→ PROBLEM STATEMENT
In the entries that follow, which lines hold the string "their"? List them.

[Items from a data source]
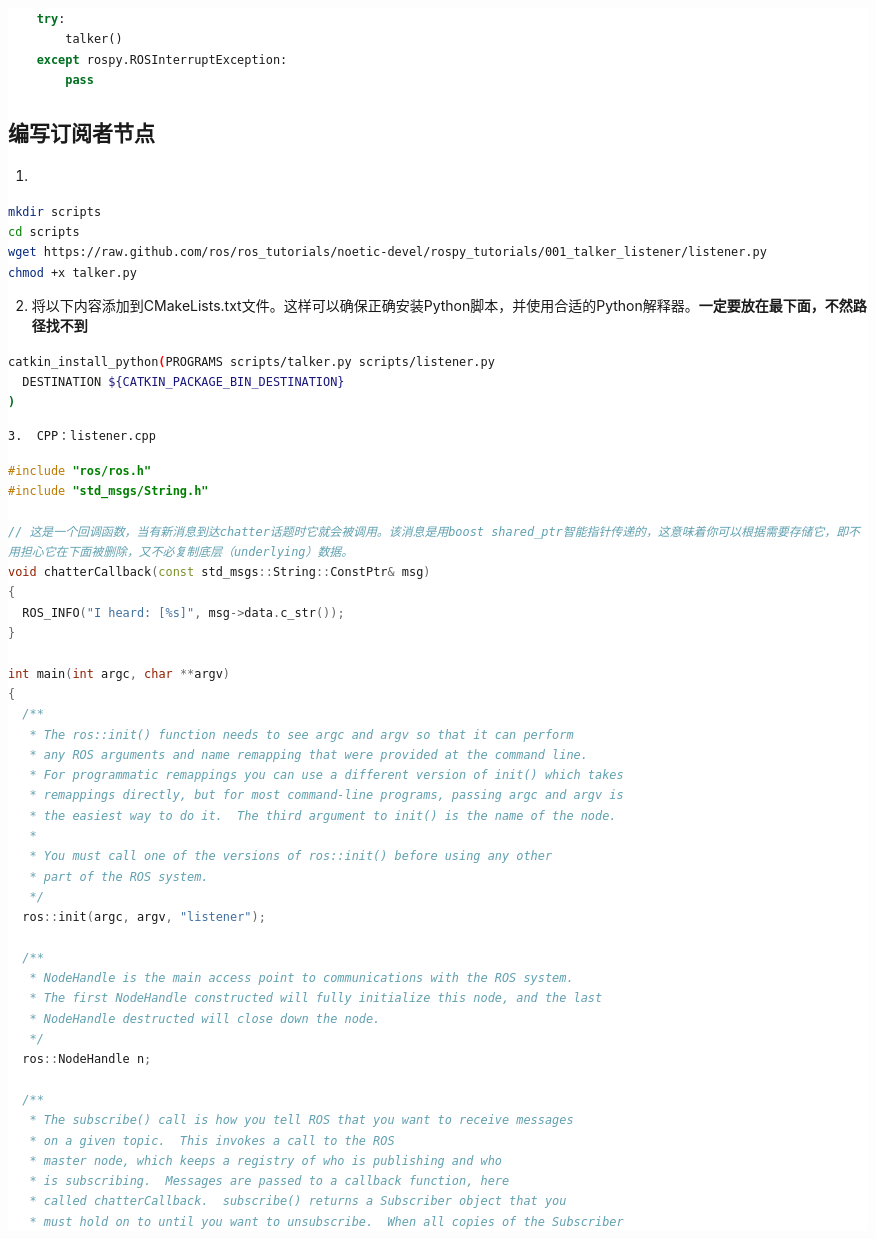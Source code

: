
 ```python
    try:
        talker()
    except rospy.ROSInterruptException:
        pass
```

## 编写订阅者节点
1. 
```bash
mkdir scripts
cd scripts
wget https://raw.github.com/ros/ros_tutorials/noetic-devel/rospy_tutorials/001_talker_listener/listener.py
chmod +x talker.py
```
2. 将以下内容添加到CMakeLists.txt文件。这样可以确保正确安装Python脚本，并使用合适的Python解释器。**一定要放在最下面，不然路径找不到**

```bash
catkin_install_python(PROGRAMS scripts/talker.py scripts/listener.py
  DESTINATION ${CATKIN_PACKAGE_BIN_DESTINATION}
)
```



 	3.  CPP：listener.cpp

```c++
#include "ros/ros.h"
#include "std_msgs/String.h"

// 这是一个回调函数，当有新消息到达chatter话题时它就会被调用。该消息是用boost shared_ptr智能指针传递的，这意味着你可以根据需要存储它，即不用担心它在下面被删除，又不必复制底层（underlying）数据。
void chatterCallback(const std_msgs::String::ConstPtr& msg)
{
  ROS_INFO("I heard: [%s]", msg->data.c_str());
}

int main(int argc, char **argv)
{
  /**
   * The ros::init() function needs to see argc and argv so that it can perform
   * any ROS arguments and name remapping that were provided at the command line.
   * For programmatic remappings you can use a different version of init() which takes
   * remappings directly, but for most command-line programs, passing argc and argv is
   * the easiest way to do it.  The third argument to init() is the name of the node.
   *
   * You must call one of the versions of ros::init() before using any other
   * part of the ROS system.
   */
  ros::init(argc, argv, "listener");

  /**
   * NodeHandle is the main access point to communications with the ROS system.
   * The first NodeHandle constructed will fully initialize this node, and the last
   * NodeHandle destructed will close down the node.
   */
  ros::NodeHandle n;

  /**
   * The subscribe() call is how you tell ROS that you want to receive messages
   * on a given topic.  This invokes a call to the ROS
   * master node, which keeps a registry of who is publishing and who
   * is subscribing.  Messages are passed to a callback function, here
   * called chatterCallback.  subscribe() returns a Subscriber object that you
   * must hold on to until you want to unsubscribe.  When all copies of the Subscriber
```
--
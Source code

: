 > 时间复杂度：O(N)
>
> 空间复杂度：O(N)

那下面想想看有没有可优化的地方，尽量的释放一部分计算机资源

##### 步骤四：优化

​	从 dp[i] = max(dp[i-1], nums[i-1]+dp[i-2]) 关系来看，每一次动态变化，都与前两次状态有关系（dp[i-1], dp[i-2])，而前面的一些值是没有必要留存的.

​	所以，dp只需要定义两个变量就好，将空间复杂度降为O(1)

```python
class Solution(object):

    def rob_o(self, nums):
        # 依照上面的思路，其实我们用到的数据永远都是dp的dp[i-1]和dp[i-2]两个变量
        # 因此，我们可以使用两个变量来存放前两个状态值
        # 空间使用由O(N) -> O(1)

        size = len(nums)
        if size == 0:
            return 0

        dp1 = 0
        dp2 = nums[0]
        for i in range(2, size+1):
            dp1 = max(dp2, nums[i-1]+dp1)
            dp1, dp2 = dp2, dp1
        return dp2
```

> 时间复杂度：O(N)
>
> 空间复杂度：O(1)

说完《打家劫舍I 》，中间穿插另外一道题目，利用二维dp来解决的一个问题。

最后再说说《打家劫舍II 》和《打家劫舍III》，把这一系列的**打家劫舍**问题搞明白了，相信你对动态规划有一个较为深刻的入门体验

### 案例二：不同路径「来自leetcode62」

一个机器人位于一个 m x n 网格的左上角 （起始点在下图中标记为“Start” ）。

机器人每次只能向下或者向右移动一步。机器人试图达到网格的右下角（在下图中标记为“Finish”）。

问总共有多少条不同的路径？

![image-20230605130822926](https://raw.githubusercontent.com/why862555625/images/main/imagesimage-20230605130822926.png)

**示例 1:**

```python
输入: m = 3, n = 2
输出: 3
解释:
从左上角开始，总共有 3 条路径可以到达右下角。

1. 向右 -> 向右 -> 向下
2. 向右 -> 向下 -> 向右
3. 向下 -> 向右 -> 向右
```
==
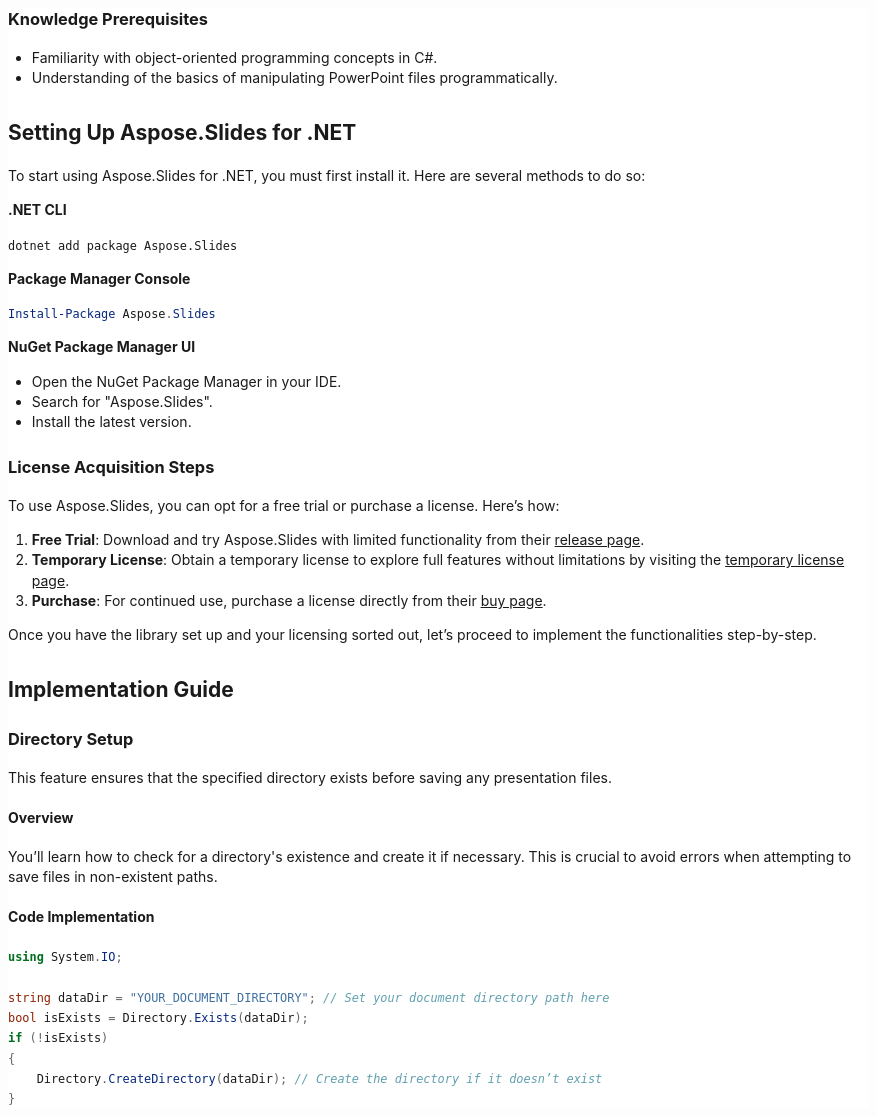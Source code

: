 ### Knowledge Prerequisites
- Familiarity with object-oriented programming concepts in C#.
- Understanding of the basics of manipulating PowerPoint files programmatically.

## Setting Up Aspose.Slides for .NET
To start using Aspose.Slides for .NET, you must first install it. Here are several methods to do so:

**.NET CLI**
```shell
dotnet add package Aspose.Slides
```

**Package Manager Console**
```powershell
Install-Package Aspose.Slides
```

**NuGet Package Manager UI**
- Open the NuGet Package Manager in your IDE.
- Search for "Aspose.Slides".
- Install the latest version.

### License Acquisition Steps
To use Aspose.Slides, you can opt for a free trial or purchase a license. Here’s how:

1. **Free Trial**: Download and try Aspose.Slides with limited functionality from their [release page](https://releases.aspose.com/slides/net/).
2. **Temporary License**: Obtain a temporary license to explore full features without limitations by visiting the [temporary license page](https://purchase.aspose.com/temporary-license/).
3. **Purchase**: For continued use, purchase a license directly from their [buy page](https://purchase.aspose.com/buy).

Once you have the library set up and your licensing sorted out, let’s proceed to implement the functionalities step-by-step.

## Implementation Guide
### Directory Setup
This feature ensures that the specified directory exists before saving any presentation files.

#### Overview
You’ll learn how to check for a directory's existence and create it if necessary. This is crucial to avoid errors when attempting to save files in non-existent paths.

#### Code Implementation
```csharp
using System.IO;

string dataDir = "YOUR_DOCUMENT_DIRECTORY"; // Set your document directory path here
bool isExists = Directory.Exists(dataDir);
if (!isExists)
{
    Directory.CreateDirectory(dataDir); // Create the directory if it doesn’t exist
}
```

→ WRITTEN ANSWER
1. **Free Trial**: Download and try Aspose.Slides with limited functionality from their [release page](https://releases.aspose.com/slides/net/).
3. **Purchase**: For continued use, purchase a license directly from their [buy page](https://purchase.aspose.com/buy).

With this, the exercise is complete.